Research published last year by Carnegie Mellon, showed that, overall, “somebody or something was trying to get your location” every three minutes, said Logan Scott, an expert in GPS, cellular and wireless technologies. “Over a space of two weeks the average is about 6,200 position reports coming out of that (phone).”

That information is valuable to advertisers who will pay a 10 to 20 percent premium to pitch to people based on their whereabouts, Scott said.

“The old adage in Silicon Valley is, if a product is a free, then you are the product,” he told attendees at an ION GNSS+ panel discussion on September 18.

Having their locations revealed can put consumers at a disadvantage. Retailers use location and other data to “guesstimate” how much someone is willing and able to pay — and then charge a higher or lower price accordingly. Such “dynamic pricing” can, for example, cost iPhone users in affluent neighborhoods extra, said Scott.

“Sorry, Apple fans, there is a premium beyond just the initial purchase,” he said.

The location data from individual devices is also being combined to create crowd-sourced datasets that can be used to map interiors and locate people.

TRX Systems, Greenbelt, Maryland–based company, was launched to help locate firefighters responding to an emergency. Their solution is able to combine sensor information with dynamic mapping of structural, magnetic, and radio frequency features to pinpoint locations indoor where GPS service is poor. These techniques are now finding their way into industrial settings for safety and efficiency purposes, said TRX CEO Carol Politi, a member of the ION panel.

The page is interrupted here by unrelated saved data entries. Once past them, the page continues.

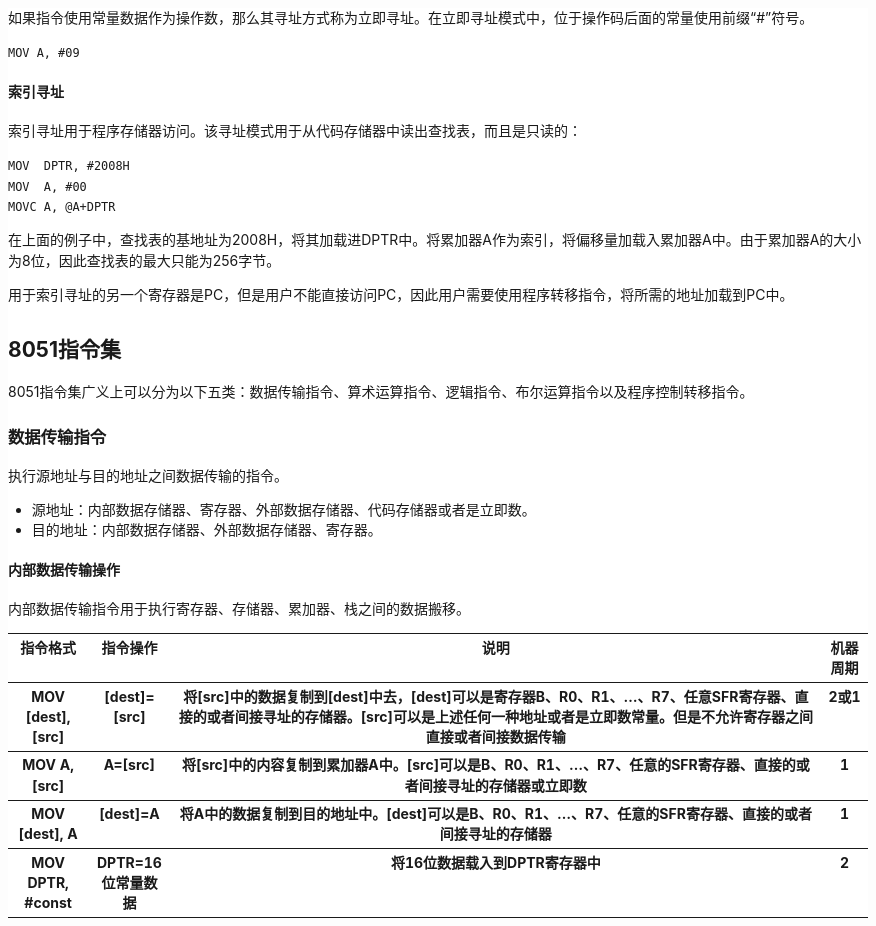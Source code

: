 如果指令使用常量数据作为操作数，那么其寻址方式称为立即寻址。在立即寻址模式中，位于操作码后面的常量使用前缀“#”符号。

```Assembly
MOV A, #09
```

#### 索引寻址

索引寻址用于程序存储器访问。该寻址模式用于从代码存储器中读出查找表，而且是只读的：

```Assembly
MOV  DPTR, #2008H
MOV  A, #00
MOVC A, @A+DPTR
```

在上面的例子中，查找表的基地址为2008H，将其加载进DPTR中。将累加器A作为索引，将偏移量加载入累加器A中。由于累加器A的大小为8位，因此查找表的最大只能为256字节。

用于索引寻址的另一个寄存器是PC，但是用户不能直接访问PC，因此用户需要使用程序转移指令，将所需的地址加载到PC中。

## 8051指令集

8051指令集广义上可以分为以下五类：数据传输指令、算术运算指令、逻辑指令、布尔运算指令以及程序控制转移指令。

### 数据传输指令

执行源地址与目的地址之间数据传输的指令。

- 源地址：内部数据存储器、寄存器、外部数据存储器、代码存储器或者是立即数。
- 目的地址：内部数据存储器、外部数据存储器、寄存器。

#### 内部数据传输操作

内部数据传输指令用于执行寄存器、存储器、累加器、栈之间的数据搬移。

<table>
    <tr>
        <th>指令格式</th>
        <th>指令操作</th>
        <th>说明</th>
        <th>机器周期</th>
    </tr>
    <tr>
        <th>MOV [dest], [src]</th>
        <th>[dest]=[src]</th>
        <th>将[src]中的数据复制到[dest]中去，[dest]可以是寄存器B、R0、R1、…、R7、任意SFR寄存器、直接的或者间接寻址的存储器。[src]可以是上述任何一种地址或者是立即数常量。但是不允许寄存器之间直接或者间接数据传输</th>
        <th>2或1</th>
    </tr>
    <tr>
        <th>MOV A, [src]</th>
        <th>A=[src]</th>
        <th>将[src]中的内容复制到累加器A中。[src]可以是B、R0、R1、…、R7、任意的SFR寄存器、直接的或者间接寻址的存储器或立即数</th>
        <th>1</th>
    </tr>
    <tr>
        <th>MOV [dest], A</th>
        <th>[dest]=A</th>
        <th>将A中的数据复制到目的地址中。[dest]可以是B、R0、R1、…、R7、任意的SFR寄存器、直接的或者间接寻址的存储器</th>
        <th>1</th>
    </tr>
    <tr>
        <th>MOV DPTR, #const</th>
        <th>DPTR=16位常量数据</th>
        <th>将16位数据载入到DPTR寄存器中</th>
        <th>2</th>
    </tr>
    <tr>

Crowd-sourcing is essential to economically mapping buildings, added Rob Guinness of the Finnish Geospatial Research Institute.

“Cloud-based computing and crowd-sourced data are absolutely critical to scalable and cost-effective indoor positioning,” said Guinness.

Athough such information can be valuable in determining what departments in a store are popular, it is still not clear how the data will be used beyond such initial applications, said Mark Goddard, chief architect of commercial applications at TeleCommunication Systems, Inc.

“I think it's something that's emerging; it's not clear even to the people working in it exactly how it's going to play out,” Goddard told Inside GNSS.

Nonetheless, companies such as Google are collecting data in preparation. Many users are unaware of the data being sent and may not be able to fully turn it off, the experts told attendees.

“For iOS and Windows phone, if you want to use any of the location technologies on the device you have to opt in into the crowd sourcing — so it's 100 percent for those platforms,” said Guinness, who has studied the capabilities of the different operating systems.

“In the case of Android is a little bit different, there're different modes you can put the phone in,” he added. “There is a GPS-only mode. In that mode you're not giving them permission to crowd-source the data. But if you use Google's so-called location service, that works indoors and uses WiFi — then you’re required to provide your data to Google.”

“Every app on your device is crowdsourcing something,” said Goddard, “and your device is crowdsourcing a lot of things as well.”